Pieter Dirk Uys coined this term - it was the title of one of his shows at the Tricycle Theatre in London (click here if you don't believe me) in circa 1999. It was an excellent show of course, Uys made some excellent points on the subject... and you know Uys' wit was still ringing in my head when I went to work Monday morning (this was at Canary Wharf, London's Sandton City).
So I'd been emailing this South African who was working in the building - a sort've business email led to "Oh, you're also a South African". But after about 6 weeks of her cancelling lunch dates at the last moment I started to get gatvol. Jeepers. I am a South African working in the same building as you. I'm new, you're not, let's gesels, and hey, it might be a nice way to experience lunch far from home every once in a while. Because her excuses were so pathetic and because I was about to finish my contract, I started to realise she was totally taking the piss. I had been sincere, and I got the feeling she was stringing me along intentionally for the entertainment of her colleagues (maybe she wasn't, but it sure felt like she was).
So towards the end of my tenure, and my tenure I think was ending in part because my VISA was finally approaching the 2x365 days limit, I sent her an email, and I couldn't resist putting these words in the subject field:
My meaning was pretty clear. Sort out your KAK attitude towards other people. She was a white girl - need I say - and she wasted no time circulating this email (which I'd sent on my last day) to everyone in London. I had to make apologies to, let's see, her, my boss, the recruitment agency, John Major, Harry Potter and a small dog that was running around the office who happened to look up at the computer screen. (Okay, I'm exaggerating slightly, it was just a puppy).
It was an interesting scenario though. It shows just to what extent the Ka...er...K-word is ABSOLUTELY verboten, even beyond these shores. But let me ask you though, seriously, if you're black person, and especially a South African black person and you hear a white South African person say to another white South African person: "Hey, get dekaffirnated for God's sake," isn't this one of the best possible things one white South African can say to another white South African? Hmm? Exactly! Get Dekaffirnated!
I've travelled through Germany and if you want to hear a pin drop, whisper any of these words in a bus, subway train or on the trading floor of the Franfurt DAX:
Nazi, Hitler, Second World War, Auchwitz, Holocaust.

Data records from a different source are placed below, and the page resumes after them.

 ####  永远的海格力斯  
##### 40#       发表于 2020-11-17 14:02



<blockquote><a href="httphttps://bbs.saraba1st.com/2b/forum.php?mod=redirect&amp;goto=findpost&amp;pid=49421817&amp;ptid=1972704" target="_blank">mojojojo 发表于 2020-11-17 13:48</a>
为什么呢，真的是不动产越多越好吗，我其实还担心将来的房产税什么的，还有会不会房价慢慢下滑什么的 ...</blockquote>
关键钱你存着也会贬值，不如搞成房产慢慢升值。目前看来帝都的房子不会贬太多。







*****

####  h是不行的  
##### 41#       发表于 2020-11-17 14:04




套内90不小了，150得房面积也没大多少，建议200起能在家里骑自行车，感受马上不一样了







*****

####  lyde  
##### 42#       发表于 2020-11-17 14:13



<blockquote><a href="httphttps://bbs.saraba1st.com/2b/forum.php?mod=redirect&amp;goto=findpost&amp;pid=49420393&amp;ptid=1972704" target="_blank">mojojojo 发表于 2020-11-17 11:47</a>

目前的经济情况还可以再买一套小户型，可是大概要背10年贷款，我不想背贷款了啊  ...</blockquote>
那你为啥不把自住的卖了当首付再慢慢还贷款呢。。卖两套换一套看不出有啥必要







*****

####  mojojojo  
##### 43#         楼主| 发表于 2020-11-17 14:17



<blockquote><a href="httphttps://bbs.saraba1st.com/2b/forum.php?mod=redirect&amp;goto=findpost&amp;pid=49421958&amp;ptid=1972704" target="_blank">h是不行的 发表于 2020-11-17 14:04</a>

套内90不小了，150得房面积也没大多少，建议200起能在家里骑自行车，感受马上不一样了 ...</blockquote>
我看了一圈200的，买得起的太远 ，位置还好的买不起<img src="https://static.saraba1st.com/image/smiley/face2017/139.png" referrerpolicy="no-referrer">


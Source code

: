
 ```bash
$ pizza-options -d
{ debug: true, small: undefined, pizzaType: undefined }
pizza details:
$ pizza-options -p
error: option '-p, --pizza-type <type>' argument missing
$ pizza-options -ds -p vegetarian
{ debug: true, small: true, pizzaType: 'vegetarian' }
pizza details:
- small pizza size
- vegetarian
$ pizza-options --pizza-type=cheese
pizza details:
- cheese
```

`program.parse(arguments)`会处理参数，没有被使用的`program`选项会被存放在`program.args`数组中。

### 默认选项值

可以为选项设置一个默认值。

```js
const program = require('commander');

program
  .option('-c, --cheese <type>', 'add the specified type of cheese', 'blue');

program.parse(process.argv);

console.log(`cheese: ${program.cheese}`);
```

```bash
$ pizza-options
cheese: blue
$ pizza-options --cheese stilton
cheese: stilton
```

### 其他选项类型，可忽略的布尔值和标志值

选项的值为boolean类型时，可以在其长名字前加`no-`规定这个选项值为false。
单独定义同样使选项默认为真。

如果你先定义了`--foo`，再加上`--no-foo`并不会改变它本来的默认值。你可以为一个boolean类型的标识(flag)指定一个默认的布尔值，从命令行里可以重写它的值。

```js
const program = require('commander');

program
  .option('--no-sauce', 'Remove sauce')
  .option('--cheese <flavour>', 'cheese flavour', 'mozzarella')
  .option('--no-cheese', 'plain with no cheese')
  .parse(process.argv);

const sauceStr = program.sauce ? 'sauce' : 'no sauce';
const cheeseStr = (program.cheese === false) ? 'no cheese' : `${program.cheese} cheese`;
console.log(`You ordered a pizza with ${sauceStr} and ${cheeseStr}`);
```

In Ireland, whisper the word 'Roman Catholic' or 'Protestant' to a classroom of kids, and you'll get a chilly silence. Then duck, and get ready to pack your bags if you want to see tomorrow.
Ironically, a lot of people in other countries - I've found - who like South Africans, think it's cool to break the ice by making jokes where the K word is sprinkled liberally. In Korea a Kiwi (who was half white, half Maori, and three quarters a nutter) would dedicate 90% of total talking time to making racist remarks. I told him quite a few times: "Dude. The lesson we learnt in South Africa is that racism is fucked up. So your racist jokes aren't hitting any target market here. Get it? Got it?" He must have been addicted, he couldn't stop, and he was the only one laughing. Yet he married a Philippino woman (there was some arrangement to send some money to her family every month) and he took huge offence if anyone made some sort of disparaging remark about her. Koo koo.
Where am I going with this? Well, when people get emotional - and let's face it, sometimes a single ugly word can trigger a lot of eina - it's easy to lose focus. When I said to that white women 'Get Dekaffirnated' I was actually referring to my own private mental construct. Granted, if you didn't know Pieter was performing in London (or what his show was about), maybe you'd be allowed a little extra leverage in terms of eyebrow raising. Even so, I think I'm entitled to a little leverage too, well, not leverage, just an opportunity to explain what I meant.
I meant: Sort out your shit. You've behaved like a shit, stop doing that.
Instead she used all the dirt that is associated with the K-word and flung the mud at me. There was so much mud at least I knew my message had gotten through to her, which is sometimes the real reason we outsource our English. The risk when using trigger rich language is that the failure to listen may be enhanced even more. The lesson then is the same as it always was: rather stick to ordinary english. Chances are everyone will understand you better.
Postscript: I met with PD Uys the following year. We asked him to be our spokesmen for an Akrikaans condom campaign (Afrikaners is Plesierig) and during our meeting I related this story to him to obvious amusement.